Miracles (The Remarkable Adventures of Deets Parker Book 3)

Home > Other > Miracles (The Remarkable Adventures of Deets Parker Book 3) > Page 20
Miracles (The Remarkable Adventures of Deets Parker Book 3) Page 20

by J. Davis Henry


  I said, “He’s coming home. His leg’s injured, but he can walk. He’s on his way home.”

  She furrowed her brows, tilted her head questioningly. Then with the slightest hint of an uncertain smile back at me, paid the driver as the door swiveled shut.

  The bus disappeared, and I felt the beginnings of an invisible tide approaching me.

  I laid around the apartment, going over the past three years in my mind. I looked for patterns in the events I had survived, tried to find a clear rationale for every unexpected twist in my travels and battles. What would I need to know to take a step purposefully, with foreknowledge that I was doing so, into the battle of the gods? Lacking an instruction manual, I listened to music, smoked some weed, and theorized on how to announce to the gods that I was my own player.

  I kept coming back to the belief that if Shadow Creature wanted me to openly reveal my healing abilities, that it would be beside me, guiding me, and all would be fine. But I kept worrying about all the people killed by Sheoblask in the Ohio River bridge collapse and wondered how Shadow Creature related to the deaths of humans. Did it mourn for the dead like it sorrowed for the living?

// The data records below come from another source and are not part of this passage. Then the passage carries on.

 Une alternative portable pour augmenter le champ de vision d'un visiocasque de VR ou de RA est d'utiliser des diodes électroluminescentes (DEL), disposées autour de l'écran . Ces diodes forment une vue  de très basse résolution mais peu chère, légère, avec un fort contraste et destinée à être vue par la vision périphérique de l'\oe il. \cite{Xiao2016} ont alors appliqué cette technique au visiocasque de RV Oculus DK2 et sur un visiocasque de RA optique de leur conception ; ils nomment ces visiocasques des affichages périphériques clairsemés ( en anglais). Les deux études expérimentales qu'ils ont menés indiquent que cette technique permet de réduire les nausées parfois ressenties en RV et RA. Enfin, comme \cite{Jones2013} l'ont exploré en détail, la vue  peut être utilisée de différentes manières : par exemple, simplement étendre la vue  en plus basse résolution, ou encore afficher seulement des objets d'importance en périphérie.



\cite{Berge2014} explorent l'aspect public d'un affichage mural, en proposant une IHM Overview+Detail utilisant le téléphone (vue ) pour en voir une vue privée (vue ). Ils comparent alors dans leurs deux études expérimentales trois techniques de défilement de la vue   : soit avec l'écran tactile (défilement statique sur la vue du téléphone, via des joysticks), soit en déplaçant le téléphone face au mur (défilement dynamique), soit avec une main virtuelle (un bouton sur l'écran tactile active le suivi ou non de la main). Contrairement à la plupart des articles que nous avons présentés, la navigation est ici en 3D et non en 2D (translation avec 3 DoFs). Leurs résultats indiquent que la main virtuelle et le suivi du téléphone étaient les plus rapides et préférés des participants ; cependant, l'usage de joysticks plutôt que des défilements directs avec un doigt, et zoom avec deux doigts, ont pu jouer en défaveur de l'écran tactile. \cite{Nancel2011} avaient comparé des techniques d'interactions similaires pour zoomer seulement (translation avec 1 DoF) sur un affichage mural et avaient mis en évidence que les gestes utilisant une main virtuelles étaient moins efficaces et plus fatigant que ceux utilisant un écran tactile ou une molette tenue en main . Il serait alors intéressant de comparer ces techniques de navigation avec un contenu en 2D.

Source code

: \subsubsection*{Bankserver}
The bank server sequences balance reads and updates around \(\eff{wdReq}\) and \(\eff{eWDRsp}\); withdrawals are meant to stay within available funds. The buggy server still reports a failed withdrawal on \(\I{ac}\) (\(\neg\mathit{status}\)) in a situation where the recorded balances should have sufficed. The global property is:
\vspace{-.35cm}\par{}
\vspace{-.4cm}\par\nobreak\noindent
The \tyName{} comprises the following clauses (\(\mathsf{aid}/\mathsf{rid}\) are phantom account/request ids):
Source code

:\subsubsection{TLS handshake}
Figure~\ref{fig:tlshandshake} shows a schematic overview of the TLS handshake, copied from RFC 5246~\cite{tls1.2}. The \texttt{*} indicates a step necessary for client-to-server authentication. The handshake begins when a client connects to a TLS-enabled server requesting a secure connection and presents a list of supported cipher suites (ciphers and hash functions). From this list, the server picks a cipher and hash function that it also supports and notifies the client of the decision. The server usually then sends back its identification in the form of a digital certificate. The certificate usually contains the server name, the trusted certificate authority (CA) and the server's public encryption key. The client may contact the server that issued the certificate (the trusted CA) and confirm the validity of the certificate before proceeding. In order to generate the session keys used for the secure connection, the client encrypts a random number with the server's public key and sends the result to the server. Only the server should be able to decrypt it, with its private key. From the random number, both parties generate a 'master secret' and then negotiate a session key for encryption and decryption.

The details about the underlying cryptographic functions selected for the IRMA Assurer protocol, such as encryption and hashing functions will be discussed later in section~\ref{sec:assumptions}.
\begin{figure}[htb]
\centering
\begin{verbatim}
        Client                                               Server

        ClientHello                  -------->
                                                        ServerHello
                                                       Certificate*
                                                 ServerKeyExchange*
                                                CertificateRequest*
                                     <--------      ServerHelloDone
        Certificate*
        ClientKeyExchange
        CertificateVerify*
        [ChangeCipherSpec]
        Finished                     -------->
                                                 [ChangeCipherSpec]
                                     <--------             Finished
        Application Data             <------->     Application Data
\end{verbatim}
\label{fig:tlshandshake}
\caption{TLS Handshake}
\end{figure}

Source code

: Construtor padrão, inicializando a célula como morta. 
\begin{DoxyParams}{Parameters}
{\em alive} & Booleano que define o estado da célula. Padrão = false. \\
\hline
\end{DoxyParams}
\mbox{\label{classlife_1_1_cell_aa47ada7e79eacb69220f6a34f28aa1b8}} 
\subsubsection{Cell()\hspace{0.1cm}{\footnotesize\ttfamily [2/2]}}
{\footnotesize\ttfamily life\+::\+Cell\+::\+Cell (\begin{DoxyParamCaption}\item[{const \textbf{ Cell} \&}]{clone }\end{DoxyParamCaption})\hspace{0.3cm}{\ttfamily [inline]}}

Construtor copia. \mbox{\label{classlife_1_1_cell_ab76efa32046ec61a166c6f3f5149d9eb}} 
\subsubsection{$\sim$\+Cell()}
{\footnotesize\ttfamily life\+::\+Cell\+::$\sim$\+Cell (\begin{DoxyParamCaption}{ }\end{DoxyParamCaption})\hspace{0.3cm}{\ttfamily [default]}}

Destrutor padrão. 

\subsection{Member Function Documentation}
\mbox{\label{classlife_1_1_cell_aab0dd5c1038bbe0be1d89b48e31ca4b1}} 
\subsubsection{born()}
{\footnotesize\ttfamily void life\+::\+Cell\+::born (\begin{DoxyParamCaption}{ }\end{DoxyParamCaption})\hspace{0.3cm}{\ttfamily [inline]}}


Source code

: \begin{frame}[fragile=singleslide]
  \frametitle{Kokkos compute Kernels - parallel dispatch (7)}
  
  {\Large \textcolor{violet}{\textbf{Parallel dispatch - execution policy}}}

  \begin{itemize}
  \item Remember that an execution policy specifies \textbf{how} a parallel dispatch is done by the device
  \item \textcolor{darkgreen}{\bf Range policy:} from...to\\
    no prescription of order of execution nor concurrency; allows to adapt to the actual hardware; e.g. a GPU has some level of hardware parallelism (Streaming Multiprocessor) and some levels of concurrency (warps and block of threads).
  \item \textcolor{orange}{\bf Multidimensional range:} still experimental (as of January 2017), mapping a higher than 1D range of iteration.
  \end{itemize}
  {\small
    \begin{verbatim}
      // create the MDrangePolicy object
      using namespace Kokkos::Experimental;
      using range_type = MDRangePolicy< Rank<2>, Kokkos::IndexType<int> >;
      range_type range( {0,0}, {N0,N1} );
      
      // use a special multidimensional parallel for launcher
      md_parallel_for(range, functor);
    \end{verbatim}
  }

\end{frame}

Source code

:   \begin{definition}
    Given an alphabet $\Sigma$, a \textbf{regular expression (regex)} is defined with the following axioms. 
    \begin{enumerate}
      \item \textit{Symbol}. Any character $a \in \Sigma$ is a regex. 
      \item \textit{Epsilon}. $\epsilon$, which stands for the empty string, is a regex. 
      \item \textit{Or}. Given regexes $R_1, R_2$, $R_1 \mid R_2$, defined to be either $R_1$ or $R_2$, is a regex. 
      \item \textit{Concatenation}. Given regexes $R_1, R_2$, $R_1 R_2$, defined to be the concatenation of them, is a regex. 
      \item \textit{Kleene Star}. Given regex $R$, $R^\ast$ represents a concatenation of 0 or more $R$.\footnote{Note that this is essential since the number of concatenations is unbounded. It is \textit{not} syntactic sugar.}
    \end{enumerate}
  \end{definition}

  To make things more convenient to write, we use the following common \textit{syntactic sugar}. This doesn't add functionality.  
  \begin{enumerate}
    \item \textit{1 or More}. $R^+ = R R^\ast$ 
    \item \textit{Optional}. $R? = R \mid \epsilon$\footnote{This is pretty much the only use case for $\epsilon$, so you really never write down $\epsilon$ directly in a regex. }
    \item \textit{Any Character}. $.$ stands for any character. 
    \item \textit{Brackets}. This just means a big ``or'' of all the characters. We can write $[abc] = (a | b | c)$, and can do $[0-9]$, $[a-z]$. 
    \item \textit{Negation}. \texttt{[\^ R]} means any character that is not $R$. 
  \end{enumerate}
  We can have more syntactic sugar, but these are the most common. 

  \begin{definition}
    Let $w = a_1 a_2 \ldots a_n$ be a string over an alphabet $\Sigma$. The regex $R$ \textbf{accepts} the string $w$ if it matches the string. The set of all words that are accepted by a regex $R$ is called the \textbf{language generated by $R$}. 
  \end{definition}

  I’d have to take a chance that it did.

  I flirted with the idea of telling Sheoblask about Shadow Creature, in the hope that he’d stop tearing apart bystanders around me. But that would most likely be my death sentence. Plus, it would also be a betrayal. The ancient, unknown spirit who’d revealed healing to me was now my inspiration. I also had to put my faith in Pan, believing that he trusted me for good reason. And if Doctor Steel really had backed off, then he might well believe that by the time I found the enigmatic tunnel, I would be ready for a final showdown with Sheoblask or whatever awaited me.

  The energies pulling me into learning magic to survive and heal had been steering me to reach this next phase.

  Time to go public.

  Do I just wait for a knock on my door or what?

  I grew restless. After giving up on some lame attempts to pray, I tried to put tunnels and healings and demi-gods out of my mind and seek inspiration in my art. Large swatches of color proved painless for my hand, but I cramped up and couldn’t control the detailed line work in my large window drawing. Anxious and insecure, I decided to clean up some of my more mundane personal problems and went downstairs.

  Through Mandrake’s contacts, I found an investigator who agreed to search for Sam Wilson and promised me it would be no problem to deliver my driver’s license, social security card, and draft card. The ID’s would be legit, but requiring an extra fee, of course.

  When I arrived back at my apartment, the tire track slashed across the seven foot length of paper tacked to my plywood easel didn’t register at first as possible. How…? What happened to my drawing?

  The pattern hadn’t been colored or inked in. Instead, the marks consisted of ash and tar and rubber and something else—smears of bile or an oily debris. The textures and smell reminded me of the fresh char mark of the blasted apart pigeon back when I first explored Monster Alley. With the white feathers still strewn on the floor in the other room, and now this vandalism, I suspected the forces battling over the tunnel had coalesced in my apartment.

  Sheoblask. It’s my hand he’s speaking to. First the tail pipe burn, now one of my creations wrecked.

  I spent an hour silently cursing Steel and Sheoblask and Pan and the portals, knowing I couldn’t run from them, wondering if my involvement with them was a lifelong commitment or whether I even had much longer to live. Then someone tapped their knuckles against my door.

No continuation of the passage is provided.